## [INSTRUCTIONS FOR THE TASK]
Read through the entries below and return each line with the word "year".
[Opening DATA FOR THIS EXERCISE section]
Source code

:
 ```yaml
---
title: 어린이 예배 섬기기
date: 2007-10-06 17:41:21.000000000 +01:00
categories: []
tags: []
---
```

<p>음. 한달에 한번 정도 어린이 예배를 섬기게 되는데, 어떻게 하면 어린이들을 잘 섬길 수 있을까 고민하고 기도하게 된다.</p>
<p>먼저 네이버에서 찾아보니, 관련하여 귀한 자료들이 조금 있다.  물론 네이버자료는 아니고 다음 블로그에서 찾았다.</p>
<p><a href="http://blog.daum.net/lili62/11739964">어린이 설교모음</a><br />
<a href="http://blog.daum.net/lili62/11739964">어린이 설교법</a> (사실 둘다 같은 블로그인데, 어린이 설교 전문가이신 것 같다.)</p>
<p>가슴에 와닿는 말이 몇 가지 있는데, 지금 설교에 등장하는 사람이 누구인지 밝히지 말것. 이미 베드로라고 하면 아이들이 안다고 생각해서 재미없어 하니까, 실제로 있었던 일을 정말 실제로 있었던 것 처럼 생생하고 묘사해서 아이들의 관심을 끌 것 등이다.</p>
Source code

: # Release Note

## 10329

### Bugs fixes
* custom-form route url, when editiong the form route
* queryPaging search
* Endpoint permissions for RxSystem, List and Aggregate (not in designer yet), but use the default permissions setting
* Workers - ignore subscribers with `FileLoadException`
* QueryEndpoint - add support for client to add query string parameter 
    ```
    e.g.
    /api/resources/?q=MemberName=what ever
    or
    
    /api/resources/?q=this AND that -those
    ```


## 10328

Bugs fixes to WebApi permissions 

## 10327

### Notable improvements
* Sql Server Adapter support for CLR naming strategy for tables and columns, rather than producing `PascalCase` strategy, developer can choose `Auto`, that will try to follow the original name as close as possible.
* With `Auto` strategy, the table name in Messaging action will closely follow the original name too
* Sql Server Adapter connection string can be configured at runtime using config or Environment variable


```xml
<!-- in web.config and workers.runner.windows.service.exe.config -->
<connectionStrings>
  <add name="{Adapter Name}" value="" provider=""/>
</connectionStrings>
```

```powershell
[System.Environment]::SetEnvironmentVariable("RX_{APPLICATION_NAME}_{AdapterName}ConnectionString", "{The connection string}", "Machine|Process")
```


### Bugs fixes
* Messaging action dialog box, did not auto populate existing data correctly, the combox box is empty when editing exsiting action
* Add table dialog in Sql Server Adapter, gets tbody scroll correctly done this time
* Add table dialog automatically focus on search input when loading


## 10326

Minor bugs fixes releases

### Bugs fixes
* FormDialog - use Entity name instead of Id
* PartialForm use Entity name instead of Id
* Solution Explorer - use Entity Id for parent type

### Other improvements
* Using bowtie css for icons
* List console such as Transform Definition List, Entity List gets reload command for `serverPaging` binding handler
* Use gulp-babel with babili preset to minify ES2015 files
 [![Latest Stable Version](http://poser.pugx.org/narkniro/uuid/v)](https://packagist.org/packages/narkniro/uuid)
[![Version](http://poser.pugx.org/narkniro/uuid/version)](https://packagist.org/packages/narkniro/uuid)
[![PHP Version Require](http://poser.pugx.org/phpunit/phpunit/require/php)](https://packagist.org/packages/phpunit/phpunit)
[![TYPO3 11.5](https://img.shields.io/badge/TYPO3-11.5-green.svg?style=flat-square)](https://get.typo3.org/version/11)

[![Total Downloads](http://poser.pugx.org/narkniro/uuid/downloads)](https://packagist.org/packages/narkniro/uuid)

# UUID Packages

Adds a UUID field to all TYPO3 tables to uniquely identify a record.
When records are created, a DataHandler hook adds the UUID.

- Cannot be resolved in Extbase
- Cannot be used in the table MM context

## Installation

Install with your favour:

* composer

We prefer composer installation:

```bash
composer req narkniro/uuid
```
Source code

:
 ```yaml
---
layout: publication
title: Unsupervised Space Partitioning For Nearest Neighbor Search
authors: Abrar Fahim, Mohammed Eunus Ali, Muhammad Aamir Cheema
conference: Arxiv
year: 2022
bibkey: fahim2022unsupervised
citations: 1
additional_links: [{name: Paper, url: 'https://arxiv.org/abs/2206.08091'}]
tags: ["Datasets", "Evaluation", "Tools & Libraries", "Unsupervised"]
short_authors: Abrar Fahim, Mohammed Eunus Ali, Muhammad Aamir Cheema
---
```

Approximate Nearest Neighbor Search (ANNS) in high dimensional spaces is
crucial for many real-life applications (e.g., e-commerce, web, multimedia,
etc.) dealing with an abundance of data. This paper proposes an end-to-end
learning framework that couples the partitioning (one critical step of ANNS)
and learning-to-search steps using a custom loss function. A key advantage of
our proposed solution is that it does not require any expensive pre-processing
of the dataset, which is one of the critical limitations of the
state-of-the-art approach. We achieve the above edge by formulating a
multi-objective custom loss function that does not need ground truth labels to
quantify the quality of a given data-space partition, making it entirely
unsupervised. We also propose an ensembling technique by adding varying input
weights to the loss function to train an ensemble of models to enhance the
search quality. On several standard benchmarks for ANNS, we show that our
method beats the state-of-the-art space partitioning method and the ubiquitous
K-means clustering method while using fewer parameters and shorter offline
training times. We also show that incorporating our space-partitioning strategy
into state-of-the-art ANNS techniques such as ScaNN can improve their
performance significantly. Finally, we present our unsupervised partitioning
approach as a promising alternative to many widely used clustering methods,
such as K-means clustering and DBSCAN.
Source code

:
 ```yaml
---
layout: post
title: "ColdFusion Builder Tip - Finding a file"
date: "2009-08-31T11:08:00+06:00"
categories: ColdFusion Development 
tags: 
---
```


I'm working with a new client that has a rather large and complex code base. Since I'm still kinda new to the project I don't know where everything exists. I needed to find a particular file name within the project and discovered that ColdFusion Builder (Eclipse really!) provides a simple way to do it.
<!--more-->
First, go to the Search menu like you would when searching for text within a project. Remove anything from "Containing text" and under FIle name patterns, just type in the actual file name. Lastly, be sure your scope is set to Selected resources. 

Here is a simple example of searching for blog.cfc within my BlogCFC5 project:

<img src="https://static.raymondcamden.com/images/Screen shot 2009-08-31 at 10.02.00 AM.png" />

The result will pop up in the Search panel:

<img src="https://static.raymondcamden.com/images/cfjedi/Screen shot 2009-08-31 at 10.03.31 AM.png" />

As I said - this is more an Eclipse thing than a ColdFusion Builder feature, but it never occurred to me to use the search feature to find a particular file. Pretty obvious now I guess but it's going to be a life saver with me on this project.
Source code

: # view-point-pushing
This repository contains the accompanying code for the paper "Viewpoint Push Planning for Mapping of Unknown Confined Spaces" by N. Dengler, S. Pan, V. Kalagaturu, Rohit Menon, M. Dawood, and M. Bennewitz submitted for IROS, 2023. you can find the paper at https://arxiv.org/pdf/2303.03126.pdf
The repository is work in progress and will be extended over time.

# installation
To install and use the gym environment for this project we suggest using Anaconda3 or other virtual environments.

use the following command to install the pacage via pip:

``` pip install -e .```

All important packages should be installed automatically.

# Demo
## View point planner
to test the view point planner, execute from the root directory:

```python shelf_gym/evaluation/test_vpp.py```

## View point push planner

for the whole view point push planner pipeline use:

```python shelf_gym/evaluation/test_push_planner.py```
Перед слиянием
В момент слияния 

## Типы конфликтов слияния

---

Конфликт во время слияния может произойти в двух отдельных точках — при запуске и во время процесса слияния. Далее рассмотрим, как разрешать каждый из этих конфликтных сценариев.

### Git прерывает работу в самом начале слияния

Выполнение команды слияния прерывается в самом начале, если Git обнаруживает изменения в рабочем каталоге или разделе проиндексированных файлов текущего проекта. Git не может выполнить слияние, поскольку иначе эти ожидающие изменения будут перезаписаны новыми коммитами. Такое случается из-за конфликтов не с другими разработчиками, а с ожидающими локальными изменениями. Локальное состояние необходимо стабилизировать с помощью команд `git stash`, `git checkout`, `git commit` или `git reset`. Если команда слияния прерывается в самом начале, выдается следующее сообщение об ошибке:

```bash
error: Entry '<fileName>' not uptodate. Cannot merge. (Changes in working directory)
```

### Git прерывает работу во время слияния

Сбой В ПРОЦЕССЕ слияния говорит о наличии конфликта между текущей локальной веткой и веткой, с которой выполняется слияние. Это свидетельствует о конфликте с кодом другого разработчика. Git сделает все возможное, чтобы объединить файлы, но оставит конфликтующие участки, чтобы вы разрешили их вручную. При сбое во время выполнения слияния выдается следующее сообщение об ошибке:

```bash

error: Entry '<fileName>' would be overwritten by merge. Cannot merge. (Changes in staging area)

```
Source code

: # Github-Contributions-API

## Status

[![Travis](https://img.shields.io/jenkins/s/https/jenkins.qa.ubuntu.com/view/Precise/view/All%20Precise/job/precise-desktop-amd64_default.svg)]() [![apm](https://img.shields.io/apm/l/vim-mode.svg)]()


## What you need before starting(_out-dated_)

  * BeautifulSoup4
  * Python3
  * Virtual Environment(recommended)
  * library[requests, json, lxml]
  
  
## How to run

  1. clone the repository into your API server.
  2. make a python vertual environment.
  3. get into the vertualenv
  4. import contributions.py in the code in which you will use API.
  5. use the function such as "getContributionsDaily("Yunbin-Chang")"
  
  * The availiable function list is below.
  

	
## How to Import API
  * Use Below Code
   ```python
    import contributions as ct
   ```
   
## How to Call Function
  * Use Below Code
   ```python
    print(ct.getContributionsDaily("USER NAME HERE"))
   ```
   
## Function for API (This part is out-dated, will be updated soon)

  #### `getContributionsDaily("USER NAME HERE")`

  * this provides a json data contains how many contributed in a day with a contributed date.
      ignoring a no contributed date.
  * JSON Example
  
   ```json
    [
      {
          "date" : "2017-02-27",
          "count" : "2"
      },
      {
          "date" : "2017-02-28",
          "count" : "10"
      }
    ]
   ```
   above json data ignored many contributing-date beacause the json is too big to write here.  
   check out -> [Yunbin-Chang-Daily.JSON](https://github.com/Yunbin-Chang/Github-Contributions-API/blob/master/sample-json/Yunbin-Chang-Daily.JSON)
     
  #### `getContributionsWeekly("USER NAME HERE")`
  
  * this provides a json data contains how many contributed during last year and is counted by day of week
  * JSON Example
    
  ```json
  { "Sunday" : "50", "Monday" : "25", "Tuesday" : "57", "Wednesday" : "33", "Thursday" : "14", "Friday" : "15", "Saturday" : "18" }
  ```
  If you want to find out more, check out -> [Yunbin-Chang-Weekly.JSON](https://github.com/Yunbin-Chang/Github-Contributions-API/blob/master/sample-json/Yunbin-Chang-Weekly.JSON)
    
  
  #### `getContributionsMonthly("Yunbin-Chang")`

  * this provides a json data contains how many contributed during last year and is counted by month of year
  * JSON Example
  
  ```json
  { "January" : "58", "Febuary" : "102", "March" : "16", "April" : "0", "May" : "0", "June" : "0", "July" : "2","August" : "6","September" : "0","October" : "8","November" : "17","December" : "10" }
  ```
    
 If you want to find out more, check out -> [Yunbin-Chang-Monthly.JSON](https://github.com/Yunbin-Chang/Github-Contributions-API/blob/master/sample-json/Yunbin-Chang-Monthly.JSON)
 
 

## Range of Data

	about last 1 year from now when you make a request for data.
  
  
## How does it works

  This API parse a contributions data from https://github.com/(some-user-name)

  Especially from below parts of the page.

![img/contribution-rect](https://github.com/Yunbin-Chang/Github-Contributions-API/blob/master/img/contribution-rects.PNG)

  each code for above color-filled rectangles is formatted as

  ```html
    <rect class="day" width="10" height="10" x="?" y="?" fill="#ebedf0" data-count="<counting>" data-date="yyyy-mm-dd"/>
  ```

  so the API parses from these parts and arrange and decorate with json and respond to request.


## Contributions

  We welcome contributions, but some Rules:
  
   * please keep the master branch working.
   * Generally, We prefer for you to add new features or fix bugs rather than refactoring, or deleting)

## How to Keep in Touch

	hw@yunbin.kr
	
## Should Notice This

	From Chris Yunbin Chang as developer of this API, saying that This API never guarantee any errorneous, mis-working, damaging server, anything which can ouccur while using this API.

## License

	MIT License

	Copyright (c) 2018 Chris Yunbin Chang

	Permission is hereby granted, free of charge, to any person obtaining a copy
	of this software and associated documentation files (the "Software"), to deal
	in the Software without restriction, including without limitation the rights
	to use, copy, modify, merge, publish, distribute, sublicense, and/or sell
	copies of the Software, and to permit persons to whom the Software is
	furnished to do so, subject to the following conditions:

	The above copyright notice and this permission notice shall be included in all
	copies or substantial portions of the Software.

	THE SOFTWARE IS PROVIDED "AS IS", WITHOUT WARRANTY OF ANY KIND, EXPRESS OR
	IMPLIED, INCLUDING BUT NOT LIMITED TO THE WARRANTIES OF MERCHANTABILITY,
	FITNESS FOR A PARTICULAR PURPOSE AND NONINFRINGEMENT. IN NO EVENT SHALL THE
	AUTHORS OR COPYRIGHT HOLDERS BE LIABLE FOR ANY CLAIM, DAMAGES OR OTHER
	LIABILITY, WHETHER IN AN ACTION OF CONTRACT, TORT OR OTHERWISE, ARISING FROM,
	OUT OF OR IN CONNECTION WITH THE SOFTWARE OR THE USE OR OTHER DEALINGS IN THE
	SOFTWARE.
[Closing DATA FOR THIS EXERCISE section]
## [SOLUTION TO THE PROBLEM]
year: 2022
  * this provides a json data contains how many contributed during last year and is counted by day of week
  * this provides a json data contains how many contributed during last year and is counted by month of year
	about last 1 year from now when you make a request for data.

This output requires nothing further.